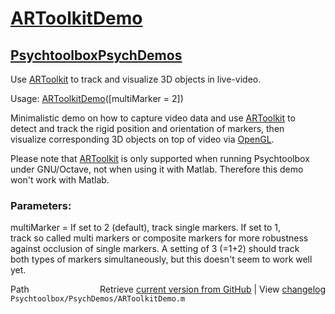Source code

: # [ARToolkitDemo](ARToolkitDemo)
## [Psychtoolbox](Psychtoolbox)[PsychDemos](PsychDemos)

Use [ARToolkit](ARToolkit) to track and visualize 3D objects in live-video.  
  
Usage: [ARToolkitDemo](ARToolkitDemo)([multiMarker = 2])  
  
Minimalistic demo on how to capture video data and use [ARToolkit](ARToolkit) to  
detect and track the rigid position and orientation of markers, then  
visualize corresponding 3D objects on top of video via [OpenGL](OpenGL).  
  
Please note that [ARToolkit](ARToolkit) is only supported when running Psychtoolbox  
under GNU/Octave, not when using it with Matlab. Therefore this demo  
won't work with Matlab.  
  
### Parameters:  
  
multiMarker = If set to 2 (default), track single markers. If set to 1,  
track so called multi markers or composite markers for more robustness  
against occlusion of single markers. A setting of 3 (=1+2) should track  
both types of markers simultaneously, but this doesn't seem to work well  
yet.  
  




<div class="code_header" style="text-align:right;">
  <span style="float:left;">Path&nbsp;&nbsp;</span> <span class="counter">Retrieve <a href=
  "https://raw.github.com/Psychtoolbox-3/Psychtoolbox-3/beta/Psychtoolbox/PsychDemos/ARToolkitDemo.m">current version from GitHub</a> | View <a href=
  "https://github.com/Psychtoolbox-3/Psychtoolbox-3/commits/beta/Psychtoolbox/PsychDemos/ARToolkitDemo.m">changelog</a></span>
</div>
<div class="code">
  <code>Psychtoolbox/PsychDemos/ARToolkitDemo.m</code>
</div>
+ + + + + + +
Work item: Print the material in full and exactly; the pictures must not be printed.

Answer space:
Source code

: # [ARToolkitDemo](ARToolkitDemo)
## [Psychtoolbox](Psychtoolbox)[PsychDemos](PsychDemos)

Use [ARToolkit](ARToolkit) to track and visualize 3D objects in live-video.  
  
Usage: [ARToolkitDemo](ARToolkitDemo)([multiMarker = 2])  
  
Minimalistic demo on how to capture video data and use [ARToolkit](ARToolkit) to  
detect and track the rigid position and orientation of markers, then  
visualize corresponding 3D objects on top of video via [OpenGL](OpenGL).  
  
Please note that [ARToolkit](ARToolkit) is only supported when running Psychtoolbox  
under GNU/Octave, not when using it with Matlab. Therefore this demo  
won't work with Matlab.  
  
### Parameters:  
  
multiMarker = If set to 2 (default), track single markers. If set to 1,  
track so called multi markers or composite markers for more robustness  
against occlusion of single markers. A setting of 3 (=1+2) should track  
both types of markers simultaneously, but this doesn't seem to work well  
yet.  
  




<div class="code_header" style="text-align:right;">
  <span style="float:left;">Path&nbsp;&nbsp;</span> <span class="counter">Retrieve <a href=
  "https://raw.github.com/Psychtoolbox-3/Psychtoolbox-3/beta/Psychtoolbox/PsychDemos/ARToolkitDemo.m">current version from GitHub</a> | View <a href=
  "https://github.com/Psychtoolbox-3/Psychtoolbox-3/commits/beta/Psychtoolbox/PsychDemos/ARToolkitDemo.m">changelog</a></span>
</div>
<div class="code">
  <code>Psychtoolbox/PsychDemos/ARToolkitDemo.m</code>
</div>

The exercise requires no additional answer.